October 1st, 2010
The Resource Value of Experiential Consumption
Michelle Weinberger, Integrated Marketing Communications Department, Northwestern University
Michelle’s research examines whether experiential consumption among middle-class consumers produces value beyond the hedonic value identified in previous research. For this presentation, she discussed her identification of the value of “explorative experiences,” proposed reasons for why these experiences are valued, and identified a tension that consumers experience between “explorative experiences” and “domestic experiences.”
November 5th, 2010
Playing by the Rules: Competing Logics of Exchange in the Market for Contemporary Art
Erica Coslor, Sociology Department, University of Chicago
Erica’s research compares and contrasts the norms and expectations of two systems of exchange in the art market: auction houses and art galleries. For this presentation, she discussed the functions of each of these exchange systems, the rules that govern each system, and the strategies that buyers use to participate in both types of exchange.
December 3rd, 2010
The Uncertain Disciplinary Status of Consumer Behavior: Implications for Consumer Culture Theory
Alan Malter, Department of Managerial Studies, University of Illinois at Chicao
Macinnis and Folkes (2010, JCR) argue that consumer behavior (CB) is neither an independent discipline nor an interdisciplinary field, but is a subdiscipline of marketing. Where does this leave consumer culture theory, especially given the uncertain and shifting status of marketing itself? For this session, Alan led a discussion of the Macinnis and Folkes article, with a focus on the article’s implications for our own view of consumer research.
February 4th, 2011
If These Collectibles Could Talk: The Relived Experience of Authentic Black Memorabilia
Geraldine Henderson, College of Communication, The University of Texas at Austin
Black memorabilia is frequently controversial and has been described as one of the provocative areas of collecting in the United States. Why do people collect Black memorabilia? For several years, Geri and her colleagues have been examining the value and meanings that individuals associate with this kind of collecting, and identifying the factors that lead individuals to hold these meanings. For this talk, Geri presented results from several research projects, which cover a range of relevant issues, including the development and influence of collective memory, the marketplace value of depictions of the past, and consumer assessments of authenticity.
March 4th, 2011
Youth Status, "Style," and Branded Forms in South India
Constantine Nakassis, Department of Anthropology, University of Chicago
Costas presented findings based on over 2 years of ethnographic research among college-age youth, television and film production, and counterfeit brand garment production in Tamil Nadu, India. One of the main topics of inquiry for his research has been the relationship between youth concepts of masculinity and status and how they articulate to the consumption, circulation, and production of brand garments in South India -- authentic, grey market (export surplus and defects), counterfeit, and what we might call brand "inspired."
April 1st, 2011
Consuming Consumer Culture: Consequences of Consumer Subjectivity
Fuat Firat, College of Business, The University of Texas-Pan American
In his presentation, Fuat offered his perspective on modern thought’s promotion of the consumerization of the subject and the individuality of the human being. Although highly meritorious in history, these orientations in modern life may have also excessively promoted and focused humanity’s attention on projects of identity, and on the concept of value as the organizing principle of modern life. This presentation focused on the consequences of these modern biases and their implications for the discipline of consumer research.

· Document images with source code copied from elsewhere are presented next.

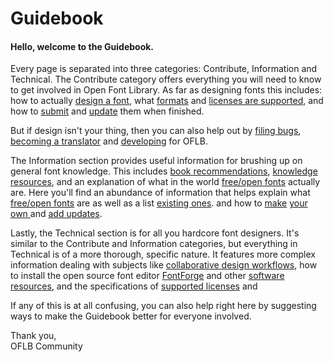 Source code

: <h1>Guidebook</h1>

<h4>Hello, welcome to the Guidebook.</h4>
<p>Every page is separated into three categories: Contribute, Information and Technical. The Contribute category offers everything you will need to know to get involved in Open Font Library. As far as designing fonts this includes: how to actually <a href="/font_design">design a font</a>, what <a href="/font_formats">formats</a> and <a href="/supported_licenses">licenses are supported</a>, and how to <a href="/submission_guidelines"> submit</a> and <a href="how_to_update_a_font">update</a> them when finished.
<p>
But if design isn't your thing, then you can also help out by <a href="/guidebook/how_to_file_bugs"> filing bugs</a>, <a href="/guidebook/become-a-translator">becoming a translator</a> and <a href="/guidebook/dev-faq"> developing</a> for OFLB.
<p>
The Information section provides useful information for brushing up on general font knowledge. This includes <a href="/guidebook/book_recommendations">book recommendations</a>, <a href="/guidebook/knowledge_resources">knowledge resources</a>, and an explanation of what in the world <a href="/guidebook/libre_open_fonts">free/open fonts</a> actually are.
Here you'll find an abundance of information that helps explain what <a href="/guidebook/libre_open_fonts">free/open fonts</a> are as well as a list <a href="/guidebook/existing_libre_open_fonts">existing ones</a>.  and how to <a href="/guidebook/font_design">make</a> <a href="/guidebook/font_formats">your</a> <a href="/guidebook/submission_guidelines">own </a> and <a href="/guidebook/how_to_update_a_font"> add updates</a>. 
<p>
Lastly, the Technical section is for all you hardcore font designers. It's similar to the Contribute and Information categories, but everything in Technical is of a more thorough, specific nature. It features more complex information dealing with subjects like <a href="/collaborative_design_workflows">collaborative design workflows</a>, how to install the open source font editor <a href="/how_to_install_fon_forge">FontForge</a> and other <a href="/software">software resources</a>, and the specifications of <a href="/supported_licenses">supported licenses</a> and 

<p>
If any of this is at all confusing, you can also help right here by suggesting ways to make the Guidebook better for everyone involved.

<p>
Thank you,<br>
OFLB Community
</p>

Fuat was selected as our first annual "fly-in" speaker--someone who does not live within driving distance of Chicago and whose travel expenses are paid by our generous sponsors. As is true every year, nominations and voting for the "fly in" speaker were open to everyone on the C4 mailing list. Thanks to all who participated!
May 6th, 2011
The Cultural Construction of Consumer Credit
Nina Diamond and Suzanne Fogel, Department of Marketing, DePaul University
Nina and Sue presented their exploratory research on the role of credit in the everyday lives of consumers in three Asian countries. Their work examines the cultural meanings assigned to credit cards and the financial management practices in which those meanings are manifest. They also investigate how the unique political and economic agendas and regulatory policies of national governments frame consumer understanding of credit cards and influence local credit consumption practices, and how the financial services industry generates similarities in consumer meanings and credit practices across cultures by means of global positioning efforts and images of “the good life.”